Despite the devastation and loss caused by this and other incidents, the ethnic fault lines didn’t part and cast Tuzla into the abyss. I was curious to know how this unremarkable city had evaded the flames of sectarian violence that engulfed the rest of Bosnia. I put the question to the city’s young new mayor, Jasmin Imamovic. A poet and music lover, Imamovic, thoughtfully puffed on his cigarette before answering. ‘It’s not the first time, you know,’ he says. ‘Throughout history Tuzla has always been the last of Bosnia’s cities to be occupied and the first to be liberated.’ Was it something in the water? ‘No, we’ve just been lucky, and we’ve been blessed with good leaders.’

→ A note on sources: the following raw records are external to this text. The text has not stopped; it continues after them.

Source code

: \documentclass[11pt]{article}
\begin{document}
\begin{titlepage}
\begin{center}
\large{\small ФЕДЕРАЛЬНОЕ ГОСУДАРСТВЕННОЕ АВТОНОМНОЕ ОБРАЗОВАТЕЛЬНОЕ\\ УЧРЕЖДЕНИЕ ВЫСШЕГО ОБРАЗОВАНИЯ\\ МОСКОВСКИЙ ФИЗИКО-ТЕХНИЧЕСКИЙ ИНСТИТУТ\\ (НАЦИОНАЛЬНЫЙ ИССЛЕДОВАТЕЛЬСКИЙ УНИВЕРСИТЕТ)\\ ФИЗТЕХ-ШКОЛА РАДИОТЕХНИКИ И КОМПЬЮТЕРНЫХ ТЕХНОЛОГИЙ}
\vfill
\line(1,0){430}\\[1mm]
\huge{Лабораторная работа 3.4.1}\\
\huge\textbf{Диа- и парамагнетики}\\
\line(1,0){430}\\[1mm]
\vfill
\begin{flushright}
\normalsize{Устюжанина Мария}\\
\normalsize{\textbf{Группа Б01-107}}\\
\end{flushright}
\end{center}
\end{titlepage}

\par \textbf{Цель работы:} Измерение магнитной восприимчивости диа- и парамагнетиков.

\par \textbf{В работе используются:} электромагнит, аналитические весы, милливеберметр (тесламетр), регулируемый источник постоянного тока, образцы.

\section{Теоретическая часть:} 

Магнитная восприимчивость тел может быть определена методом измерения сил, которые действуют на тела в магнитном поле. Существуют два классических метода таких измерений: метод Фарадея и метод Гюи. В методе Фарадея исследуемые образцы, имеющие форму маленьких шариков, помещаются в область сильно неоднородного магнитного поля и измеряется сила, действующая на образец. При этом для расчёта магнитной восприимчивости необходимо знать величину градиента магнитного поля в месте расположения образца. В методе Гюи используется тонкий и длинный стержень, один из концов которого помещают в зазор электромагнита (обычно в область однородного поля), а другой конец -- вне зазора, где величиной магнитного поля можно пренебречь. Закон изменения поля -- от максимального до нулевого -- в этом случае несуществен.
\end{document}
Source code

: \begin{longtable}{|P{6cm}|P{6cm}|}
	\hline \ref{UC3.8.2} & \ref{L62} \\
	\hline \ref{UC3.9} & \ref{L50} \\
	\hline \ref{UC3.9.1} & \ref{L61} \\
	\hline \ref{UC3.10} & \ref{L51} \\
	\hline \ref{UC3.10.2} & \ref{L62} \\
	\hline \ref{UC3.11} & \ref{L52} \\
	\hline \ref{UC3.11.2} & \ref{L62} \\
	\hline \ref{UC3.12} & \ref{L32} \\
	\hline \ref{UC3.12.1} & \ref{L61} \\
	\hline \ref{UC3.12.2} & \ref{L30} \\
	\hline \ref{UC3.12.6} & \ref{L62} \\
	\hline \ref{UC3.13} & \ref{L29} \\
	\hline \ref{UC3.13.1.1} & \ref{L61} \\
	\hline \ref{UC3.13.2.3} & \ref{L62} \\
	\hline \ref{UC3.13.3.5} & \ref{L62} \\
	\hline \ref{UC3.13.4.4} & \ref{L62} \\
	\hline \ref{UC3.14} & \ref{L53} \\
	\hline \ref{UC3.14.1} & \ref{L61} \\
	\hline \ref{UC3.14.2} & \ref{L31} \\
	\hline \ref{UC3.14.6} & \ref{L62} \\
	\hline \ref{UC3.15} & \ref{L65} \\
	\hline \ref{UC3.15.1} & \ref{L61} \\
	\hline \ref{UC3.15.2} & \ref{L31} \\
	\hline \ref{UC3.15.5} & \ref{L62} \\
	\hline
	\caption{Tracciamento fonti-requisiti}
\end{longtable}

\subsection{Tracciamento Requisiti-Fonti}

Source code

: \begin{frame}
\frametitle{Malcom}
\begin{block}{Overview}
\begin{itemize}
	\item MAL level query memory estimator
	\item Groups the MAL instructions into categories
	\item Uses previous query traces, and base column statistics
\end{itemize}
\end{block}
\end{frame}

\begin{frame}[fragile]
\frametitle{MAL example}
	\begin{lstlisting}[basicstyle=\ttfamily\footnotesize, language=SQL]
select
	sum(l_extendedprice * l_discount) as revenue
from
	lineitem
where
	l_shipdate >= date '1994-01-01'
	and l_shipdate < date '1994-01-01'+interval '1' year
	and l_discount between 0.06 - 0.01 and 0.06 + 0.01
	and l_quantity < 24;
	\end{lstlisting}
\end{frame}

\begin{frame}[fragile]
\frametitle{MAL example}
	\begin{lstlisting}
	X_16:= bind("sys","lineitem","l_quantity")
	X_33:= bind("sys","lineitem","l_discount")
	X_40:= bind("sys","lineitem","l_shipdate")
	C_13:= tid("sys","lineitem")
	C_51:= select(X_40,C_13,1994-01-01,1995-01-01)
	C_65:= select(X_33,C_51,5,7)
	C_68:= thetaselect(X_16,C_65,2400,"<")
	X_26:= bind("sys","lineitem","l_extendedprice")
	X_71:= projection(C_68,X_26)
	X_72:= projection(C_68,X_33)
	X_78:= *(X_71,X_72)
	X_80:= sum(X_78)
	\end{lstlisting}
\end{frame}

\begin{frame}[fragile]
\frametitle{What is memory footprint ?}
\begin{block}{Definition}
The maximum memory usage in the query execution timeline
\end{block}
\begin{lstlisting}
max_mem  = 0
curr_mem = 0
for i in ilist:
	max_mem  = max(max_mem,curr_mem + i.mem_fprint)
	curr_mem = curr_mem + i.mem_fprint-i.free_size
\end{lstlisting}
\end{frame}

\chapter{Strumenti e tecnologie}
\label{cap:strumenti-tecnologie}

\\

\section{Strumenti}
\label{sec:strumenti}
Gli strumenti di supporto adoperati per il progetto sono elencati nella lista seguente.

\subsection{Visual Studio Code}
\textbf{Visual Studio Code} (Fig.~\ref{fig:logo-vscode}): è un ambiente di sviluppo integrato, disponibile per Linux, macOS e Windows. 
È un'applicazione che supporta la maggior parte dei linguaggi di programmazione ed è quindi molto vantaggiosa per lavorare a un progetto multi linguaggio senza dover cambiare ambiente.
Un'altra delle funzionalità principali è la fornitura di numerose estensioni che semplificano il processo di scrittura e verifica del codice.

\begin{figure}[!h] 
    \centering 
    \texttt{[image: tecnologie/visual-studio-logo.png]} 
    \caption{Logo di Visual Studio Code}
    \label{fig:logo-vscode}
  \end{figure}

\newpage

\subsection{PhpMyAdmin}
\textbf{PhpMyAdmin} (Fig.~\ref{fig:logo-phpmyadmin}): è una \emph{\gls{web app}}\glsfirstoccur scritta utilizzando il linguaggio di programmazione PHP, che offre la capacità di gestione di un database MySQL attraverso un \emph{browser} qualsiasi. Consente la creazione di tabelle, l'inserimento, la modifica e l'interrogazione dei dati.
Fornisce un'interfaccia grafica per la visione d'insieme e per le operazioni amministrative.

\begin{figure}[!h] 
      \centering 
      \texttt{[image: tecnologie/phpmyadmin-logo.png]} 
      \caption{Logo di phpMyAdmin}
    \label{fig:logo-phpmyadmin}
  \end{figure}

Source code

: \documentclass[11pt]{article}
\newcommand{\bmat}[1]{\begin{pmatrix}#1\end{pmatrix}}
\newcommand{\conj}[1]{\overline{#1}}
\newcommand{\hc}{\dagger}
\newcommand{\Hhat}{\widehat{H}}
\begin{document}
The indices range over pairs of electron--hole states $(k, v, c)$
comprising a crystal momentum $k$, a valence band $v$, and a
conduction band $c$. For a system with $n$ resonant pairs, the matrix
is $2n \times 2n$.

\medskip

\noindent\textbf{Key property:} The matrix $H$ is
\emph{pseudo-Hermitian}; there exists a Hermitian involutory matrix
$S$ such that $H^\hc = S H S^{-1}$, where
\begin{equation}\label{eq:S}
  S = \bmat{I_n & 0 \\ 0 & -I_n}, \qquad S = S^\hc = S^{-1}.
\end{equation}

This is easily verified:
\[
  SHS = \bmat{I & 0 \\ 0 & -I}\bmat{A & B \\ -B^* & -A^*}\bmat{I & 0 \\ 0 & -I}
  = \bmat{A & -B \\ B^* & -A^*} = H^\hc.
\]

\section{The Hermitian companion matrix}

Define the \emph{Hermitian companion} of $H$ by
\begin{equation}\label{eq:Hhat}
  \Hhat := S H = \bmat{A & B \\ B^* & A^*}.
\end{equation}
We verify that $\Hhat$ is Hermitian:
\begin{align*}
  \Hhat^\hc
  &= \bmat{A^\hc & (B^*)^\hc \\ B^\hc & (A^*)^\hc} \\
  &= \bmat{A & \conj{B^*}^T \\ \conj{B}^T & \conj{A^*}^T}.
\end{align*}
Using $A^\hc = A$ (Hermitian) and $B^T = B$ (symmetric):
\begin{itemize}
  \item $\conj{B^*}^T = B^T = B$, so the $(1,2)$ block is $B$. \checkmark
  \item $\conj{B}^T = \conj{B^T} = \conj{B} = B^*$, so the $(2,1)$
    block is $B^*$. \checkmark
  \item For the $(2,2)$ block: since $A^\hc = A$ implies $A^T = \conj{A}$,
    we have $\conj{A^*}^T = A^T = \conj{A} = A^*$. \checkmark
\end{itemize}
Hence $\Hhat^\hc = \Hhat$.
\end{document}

One such leader was Selim Beslagic, Imamovic’s predecessor and mayor of Tuzla during the war years. Beslagic is generally accredited with steering his city clear of the insanity that swept the Balkans in the 90s. I ask him what makes Tuzla so special. Initially, he too dives into the history books looking for answers: ‘Under Tito, Tuzla became a centre of industry. We had a lot of factories and a lot of factory workers. Proletarianism was strong here and the churches didn’t have much hold on people. So when people in the rest of Bosnia started rallying around the Muslim and Orthodox faiths people around here had trouble identifying.’ But then he seems to loose interest in his own explanation, and with a tone tilting somewhere between exasperation and contempt he says: ‘If I came to Holland and asked you why the Catholics weren’t killing the Muslims, you’d look at me like I was crazy. Normal people just don’t go about killing each other. Why don’t you go to Sarajevo and the rest of the country and ask them why they did start killing each other. All we did in Tuzla was remain normal.’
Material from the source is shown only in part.